▶ [YOUR ASSIGNMENT]: Only one stretch of the listing below is wanted. Give it again exactly, from the line with "generative AI \newline\newline" through the line with "Tag: plagiarism \newline".

▶ [INFORMATION]:
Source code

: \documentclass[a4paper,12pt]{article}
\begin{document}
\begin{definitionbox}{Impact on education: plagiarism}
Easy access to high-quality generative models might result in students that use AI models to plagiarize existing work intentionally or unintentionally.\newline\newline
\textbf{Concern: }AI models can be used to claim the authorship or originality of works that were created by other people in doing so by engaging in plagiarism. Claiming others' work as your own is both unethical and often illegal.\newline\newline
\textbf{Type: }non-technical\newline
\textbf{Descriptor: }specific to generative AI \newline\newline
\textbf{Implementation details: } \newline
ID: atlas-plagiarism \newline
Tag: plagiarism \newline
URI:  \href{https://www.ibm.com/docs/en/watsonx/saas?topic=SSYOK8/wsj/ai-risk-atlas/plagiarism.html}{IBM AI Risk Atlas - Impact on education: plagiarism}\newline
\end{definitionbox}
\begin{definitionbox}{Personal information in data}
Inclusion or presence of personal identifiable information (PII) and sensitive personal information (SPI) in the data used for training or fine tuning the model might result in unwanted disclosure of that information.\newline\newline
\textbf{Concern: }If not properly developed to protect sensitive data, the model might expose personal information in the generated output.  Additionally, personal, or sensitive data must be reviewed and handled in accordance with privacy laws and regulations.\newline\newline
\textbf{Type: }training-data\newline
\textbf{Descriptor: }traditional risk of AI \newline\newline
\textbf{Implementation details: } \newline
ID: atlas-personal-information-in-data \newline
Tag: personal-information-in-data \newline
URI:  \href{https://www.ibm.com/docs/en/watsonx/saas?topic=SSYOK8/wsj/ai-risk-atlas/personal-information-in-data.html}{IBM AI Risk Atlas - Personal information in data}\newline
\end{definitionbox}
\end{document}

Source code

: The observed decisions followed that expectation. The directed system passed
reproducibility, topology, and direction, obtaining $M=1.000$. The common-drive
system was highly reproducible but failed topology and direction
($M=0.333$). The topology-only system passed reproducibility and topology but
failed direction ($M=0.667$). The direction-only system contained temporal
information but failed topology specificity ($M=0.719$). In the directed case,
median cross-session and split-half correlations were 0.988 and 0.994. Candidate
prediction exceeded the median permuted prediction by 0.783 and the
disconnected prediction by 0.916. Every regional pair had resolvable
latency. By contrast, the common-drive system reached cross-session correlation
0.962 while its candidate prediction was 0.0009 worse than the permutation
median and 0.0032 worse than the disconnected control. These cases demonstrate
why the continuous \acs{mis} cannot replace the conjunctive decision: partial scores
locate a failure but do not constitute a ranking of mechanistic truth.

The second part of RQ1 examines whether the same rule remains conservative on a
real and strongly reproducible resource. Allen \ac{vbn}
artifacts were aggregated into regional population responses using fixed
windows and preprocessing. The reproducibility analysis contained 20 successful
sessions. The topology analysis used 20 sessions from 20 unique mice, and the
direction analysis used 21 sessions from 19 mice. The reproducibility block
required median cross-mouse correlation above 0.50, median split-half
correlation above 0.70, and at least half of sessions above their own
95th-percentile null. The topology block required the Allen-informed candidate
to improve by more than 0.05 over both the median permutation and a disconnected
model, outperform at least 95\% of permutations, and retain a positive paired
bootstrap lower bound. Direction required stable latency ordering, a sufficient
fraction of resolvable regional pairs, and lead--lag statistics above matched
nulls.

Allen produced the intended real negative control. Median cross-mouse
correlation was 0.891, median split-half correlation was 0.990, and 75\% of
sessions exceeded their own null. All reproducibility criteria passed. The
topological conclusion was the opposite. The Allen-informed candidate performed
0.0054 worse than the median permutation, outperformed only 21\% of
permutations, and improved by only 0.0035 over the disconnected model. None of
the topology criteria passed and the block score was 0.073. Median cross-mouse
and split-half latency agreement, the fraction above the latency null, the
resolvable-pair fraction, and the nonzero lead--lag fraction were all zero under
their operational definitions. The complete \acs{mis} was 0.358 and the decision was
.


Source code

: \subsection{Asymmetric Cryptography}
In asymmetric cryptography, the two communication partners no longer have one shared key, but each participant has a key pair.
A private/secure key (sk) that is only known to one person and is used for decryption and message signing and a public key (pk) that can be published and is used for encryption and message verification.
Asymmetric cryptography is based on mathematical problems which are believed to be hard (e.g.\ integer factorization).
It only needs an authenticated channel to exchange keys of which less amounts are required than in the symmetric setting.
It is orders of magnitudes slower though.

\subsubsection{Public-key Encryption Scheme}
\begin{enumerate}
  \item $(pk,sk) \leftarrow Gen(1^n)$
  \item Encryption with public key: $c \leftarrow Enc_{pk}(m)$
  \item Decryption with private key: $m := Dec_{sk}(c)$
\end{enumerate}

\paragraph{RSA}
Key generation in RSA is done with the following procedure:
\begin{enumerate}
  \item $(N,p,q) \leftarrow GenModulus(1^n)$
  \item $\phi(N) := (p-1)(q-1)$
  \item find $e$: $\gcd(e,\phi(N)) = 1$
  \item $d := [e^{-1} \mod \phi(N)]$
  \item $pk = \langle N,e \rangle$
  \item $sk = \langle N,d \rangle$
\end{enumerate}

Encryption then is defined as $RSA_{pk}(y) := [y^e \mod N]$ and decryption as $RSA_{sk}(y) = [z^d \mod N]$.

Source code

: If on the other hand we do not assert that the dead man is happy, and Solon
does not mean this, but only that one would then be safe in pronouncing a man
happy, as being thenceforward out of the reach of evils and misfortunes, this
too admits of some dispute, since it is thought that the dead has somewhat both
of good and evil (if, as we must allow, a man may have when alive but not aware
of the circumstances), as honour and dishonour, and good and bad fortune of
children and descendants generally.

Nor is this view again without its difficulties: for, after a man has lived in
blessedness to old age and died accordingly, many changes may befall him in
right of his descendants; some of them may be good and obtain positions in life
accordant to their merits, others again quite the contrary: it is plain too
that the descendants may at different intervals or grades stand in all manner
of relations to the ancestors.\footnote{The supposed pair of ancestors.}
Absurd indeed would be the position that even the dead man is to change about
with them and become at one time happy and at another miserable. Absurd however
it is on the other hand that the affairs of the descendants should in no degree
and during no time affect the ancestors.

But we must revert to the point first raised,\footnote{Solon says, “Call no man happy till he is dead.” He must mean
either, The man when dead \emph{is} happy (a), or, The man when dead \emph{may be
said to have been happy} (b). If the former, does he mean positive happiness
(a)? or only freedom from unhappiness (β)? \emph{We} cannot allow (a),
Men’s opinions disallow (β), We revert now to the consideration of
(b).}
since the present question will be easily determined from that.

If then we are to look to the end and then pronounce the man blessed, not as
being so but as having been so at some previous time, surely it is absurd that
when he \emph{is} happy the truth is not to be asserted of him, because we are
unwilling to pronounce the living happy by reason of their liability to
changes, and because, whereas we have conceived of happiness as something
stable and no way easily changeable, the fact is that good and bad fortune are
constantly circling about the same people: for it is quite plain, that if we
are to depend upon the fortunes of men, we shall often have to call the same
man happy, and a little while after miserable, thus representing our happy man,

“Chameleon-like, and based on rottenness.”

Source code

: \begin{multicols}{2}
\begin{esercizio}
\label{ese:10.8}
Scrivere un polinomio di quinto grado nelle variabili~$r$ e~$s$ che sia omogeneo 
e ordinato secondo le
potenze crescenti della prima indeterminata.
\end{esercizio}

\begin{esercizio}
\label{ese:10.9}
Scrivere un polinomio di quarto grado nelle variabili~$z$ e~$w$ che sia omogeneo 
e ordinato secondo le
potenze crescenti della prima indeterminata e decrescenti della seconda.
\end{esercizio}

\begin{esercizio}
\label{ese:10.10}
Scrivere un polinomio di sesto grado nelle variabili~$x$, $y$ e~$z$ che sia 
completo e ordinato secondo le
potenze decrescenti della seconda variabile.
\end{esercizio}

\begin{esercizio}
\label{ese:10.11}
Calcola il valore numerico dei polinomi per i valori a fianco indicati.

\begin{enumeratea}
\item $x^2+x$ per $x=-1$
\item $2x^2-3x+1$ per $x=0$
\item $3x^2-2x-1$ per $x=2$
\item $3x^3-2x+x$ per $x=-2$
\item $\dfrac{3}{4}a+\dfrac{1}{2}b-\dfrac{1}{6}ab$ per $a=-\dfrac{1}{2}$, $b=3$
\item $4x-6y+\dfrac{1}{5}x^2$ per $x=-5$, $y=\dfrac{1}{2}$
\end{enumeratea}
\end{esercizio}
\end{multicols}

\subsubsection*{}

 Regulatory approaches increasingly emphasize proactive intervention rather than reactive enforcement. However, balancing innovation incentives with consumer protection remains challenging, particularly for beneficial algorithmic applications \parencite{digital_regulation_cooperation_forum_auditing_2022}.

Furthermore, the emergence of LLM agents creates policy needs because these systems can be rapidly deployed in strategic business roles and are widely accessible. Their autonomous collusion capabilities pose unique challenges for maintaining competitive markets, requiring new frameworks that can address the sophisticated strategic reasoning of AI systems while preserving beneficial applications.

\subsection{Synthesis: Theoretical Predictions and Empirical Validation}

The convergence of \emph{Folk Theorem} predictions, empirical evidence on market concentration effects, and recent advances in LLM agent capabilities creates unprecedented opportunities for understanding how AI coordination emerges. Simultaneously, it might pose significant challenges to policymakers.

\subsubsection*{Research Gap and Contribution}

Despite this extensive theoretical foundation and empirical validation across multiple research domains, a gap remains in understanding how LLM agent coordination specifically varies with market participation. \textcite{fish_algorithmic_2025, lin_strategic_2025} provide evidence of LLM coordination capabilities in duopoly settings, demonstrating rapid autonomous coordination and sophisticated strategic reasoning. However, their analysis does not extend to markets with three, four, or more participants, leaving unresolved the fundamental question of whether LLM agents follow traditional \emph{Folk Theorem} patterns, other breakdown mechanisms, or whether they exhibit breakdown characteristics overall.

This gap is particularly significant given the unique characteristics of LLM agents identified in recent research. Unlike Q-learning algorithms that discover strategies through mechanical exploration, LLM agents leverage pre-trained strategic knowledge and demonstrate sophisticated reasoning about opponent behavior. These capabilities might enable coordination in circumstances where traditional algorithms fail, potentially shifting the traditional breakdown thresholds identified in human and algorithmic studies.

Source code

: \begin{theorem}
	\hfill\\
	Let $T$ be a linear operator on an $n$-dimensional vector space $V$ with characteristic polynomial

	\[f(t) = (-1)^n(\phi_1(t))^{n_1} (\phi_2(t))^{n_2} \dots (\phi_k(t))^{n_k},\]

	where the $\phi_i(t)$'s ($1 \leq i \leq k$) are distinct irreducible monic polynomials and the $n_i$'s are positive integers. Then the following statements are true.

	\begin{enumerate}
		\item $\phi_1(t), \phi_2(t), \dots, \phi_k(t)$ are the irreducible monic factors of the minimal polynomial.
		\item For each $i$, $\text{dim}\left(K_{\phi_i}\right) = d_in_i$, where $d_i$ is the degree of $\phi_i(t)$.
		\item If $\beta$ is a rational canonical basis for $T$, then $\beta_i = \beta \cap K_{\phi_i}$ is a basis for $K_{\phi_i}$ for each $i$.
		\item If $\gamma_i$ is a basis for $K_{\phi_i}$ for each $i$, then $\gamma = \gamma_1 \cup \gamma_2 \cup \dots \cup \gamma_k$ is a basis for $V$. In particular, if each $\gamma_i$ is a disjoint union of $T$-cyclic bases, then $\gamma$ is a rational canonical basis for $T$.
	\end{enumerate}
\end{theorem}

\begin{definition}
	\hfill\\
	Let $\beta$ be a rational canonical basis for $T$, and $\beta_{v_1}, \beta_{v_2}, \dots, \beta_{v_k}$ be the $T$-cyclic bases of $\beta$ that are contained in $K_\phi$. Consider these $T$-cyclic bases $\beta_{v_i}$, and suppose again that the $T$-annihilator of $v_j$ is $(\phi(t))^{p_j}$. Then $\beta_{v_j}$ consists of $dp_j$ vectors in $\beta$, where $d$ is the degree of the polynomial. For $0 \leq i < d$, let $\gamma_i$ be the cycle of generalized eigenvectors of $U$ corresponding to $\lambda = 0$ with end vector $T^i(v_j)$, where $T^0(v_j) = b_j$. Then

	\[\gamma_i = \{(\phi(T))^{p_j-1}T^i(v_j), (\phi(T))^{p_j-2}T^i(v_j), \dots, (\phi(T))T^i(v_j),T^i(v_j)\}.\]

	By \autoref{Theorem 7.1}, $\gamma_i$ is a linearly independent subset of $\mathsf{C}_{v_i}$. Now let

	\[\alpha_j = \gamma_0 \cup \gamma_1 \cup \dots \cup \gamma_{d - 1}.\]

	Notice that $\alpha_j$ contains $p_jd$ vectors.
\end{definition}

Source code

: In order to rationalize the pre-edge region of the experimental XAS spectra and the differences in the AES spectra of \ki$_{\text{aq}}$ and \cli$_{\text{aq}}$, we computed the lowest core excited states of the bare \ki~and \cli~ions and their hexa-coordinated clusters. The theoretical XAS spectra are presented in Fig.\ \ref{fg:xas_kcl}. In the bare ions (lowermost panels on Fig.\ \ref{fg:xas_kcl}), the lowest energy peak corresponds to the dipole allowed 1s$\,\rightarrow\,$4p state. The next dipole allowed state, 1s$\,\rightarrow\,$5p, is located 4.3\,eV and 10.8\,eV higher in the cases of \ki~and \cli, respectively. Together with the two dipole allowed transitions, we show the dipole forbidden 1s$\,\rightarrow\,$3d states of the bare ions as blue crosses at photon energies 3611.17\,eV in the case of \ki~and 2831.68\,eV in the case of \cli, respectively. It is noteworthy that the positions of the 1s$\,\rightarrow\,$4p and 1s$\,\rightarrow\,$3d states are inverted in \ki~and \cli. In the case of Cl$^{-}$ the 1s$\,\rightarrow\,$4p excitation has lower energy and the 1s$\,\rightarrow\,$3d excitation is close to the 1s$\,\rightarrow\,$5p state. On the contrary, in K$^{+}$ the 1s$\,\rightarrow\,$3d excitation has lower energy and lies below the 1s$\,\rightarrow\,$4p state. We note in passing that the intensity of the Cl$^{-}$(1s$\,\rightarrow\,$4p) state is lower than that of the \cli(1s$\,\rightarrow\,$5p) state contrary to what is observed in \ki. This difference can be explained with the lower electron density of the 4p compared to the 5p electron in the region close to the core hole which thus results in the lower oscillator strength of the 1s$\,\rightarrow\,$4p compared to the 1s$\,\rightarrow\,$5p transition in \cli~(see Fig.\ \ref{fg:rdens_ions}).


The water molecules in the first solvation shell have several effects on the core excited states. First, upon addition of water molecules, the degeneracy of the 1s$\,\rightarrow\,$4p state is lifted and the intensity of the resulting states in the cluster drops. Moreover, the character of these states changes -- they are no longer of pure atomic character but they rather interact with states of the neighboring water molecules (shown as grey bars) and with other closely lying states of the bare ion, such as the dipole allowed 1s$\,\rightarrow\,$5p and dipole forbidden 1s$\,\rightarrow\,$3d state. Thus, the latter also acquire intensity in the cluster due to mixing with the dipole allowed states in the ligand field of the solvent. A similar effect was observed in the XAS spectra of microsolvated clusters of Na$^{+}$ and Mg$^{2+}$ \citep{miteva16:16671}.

▶ [SOLUTION FOR THIS EXERCISE]:
\textbf{Descriptor: }specific to generative AI \newline\newline
\textbf{Implementation details: } \newline
ID: atlas-plagiarism \newline
Tag: plagiarism \newline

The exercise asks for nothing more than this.